▶ Problem statement:
What should you transcribe? Every line from the top of the records below through the line with "In the following", exactly, and no pictures.
--- Information provided ---
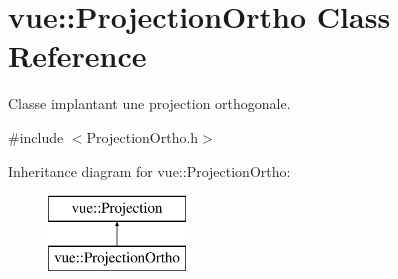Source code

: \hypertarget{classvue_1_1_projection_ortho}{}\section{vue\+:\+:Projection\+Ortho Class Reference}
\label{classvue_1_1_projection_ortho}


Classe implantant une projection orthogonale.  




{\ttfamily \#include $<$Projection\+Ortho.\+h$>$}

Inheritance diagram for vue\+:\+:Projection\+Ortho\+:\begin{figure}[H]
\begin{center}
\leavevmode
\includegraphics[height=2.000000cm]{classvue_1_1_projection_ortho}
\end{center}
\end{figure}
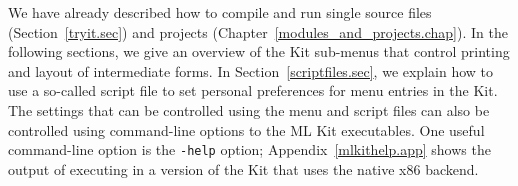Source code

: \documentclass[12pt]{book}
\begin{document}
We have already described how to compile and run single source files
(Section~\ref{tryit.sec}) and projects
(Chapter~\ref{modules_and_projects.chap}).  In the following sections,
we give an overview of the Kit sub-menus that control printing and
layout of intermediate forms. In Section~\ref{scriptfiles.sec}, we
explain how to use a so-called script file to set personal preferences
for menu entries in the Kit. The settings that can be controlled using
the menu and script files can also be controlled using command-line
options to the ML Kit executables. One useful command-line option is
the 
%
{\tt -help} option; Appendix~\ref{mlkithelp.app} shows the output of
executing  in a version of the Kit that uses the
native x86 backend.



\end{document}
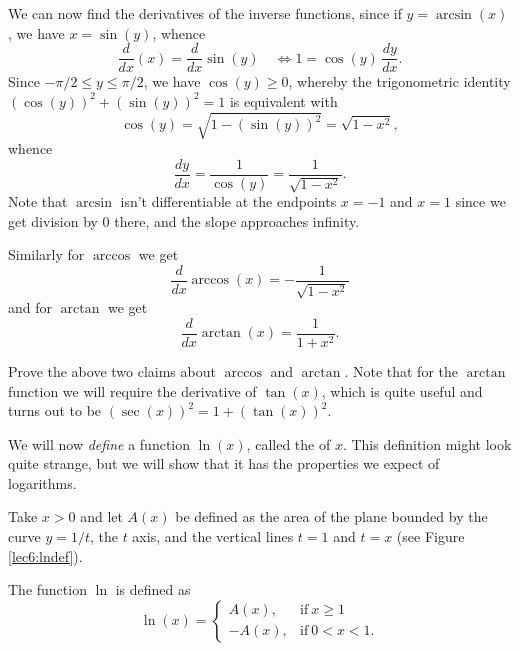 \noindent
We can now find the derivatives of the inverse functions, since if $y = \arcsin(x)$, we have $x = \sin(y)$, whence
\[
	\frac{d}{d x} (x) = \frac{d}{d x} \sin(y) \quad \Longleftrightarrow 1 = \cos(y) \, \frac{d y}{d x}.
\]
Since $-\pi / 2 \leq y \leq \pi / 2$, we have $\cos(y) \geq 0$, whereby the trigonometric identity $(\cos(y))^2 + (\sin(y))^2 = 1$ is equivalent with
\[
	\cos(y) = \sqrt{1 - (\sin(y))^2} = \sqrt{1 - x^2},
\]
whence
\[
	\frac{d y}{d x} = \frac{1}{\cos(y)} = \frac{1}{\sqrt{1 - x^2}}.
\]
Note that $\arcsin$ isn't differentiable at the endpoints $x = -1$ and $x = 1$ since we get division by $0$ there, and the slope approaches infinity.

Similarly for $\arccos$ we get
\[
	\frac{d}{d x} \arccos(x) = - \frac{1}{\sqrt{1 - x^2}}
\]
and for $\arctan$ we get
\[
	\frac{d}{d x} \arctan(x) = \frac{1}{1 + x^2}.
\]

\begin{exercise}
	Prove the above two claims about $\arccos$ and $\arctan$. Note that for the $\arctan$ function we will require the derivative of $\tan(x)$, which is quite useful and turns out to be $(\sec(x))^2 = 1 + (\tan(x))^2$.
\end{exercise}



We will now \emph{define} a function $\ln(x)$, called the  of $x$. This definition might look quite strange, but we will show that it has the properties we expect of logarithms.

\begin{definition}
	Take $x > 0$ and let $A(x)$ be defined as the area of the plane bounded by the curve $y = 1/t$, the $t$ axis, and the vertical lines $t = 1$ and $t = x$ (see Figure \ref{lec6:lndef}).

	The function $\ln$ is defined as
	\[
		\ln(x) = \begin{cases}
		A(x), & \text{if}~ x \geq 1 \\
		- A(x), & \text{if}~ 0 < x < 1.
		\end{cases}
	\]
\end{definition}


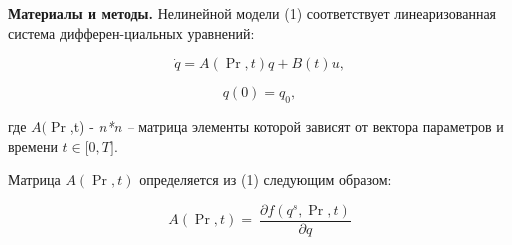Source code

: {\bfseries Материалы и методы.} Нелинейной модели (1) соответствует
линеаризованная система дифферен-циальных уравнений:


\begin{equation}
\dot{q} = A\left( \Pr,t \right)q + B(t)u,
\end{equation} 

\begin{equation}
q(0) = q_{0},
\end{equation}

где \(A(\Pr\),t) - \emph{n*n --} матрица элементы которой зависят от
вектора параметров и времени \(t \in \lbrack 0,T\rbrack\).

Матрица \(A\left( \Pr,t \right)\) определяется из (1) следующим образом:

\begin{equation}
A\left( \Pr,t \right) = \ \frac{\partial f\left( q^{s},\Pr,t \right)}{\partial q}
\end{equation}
---
▶ Your response:
Source code

: \hypertarget{classvue_1_1_projection_ortho}{}\section{vue\+:\+:Projection\+Ortho Class Reference}
\label{classvue_1_1_projection_ortho}


Classe implantant une projection orthogonale.  




{\ttfamily \#include $<$Projection\+Ortho.\+h$>$}

Inheritance diagram for vue\+:\+:Projection\+Ortho\+:\begin{figure}[H]
\begin{center}
\leavevmode
\includegraphics[height=2.000000cm]{classvue_1_1_projection_ortho}
\end{center}
\end{figure}
Source code

: \documentclass[12pt]{book}
\begin{document}
We have already described how to compile and run single source files
(Section~\ref{tryit.sec}) and projects
(Chapter~\ref{modules_and_projects.chap}).  In the following sections,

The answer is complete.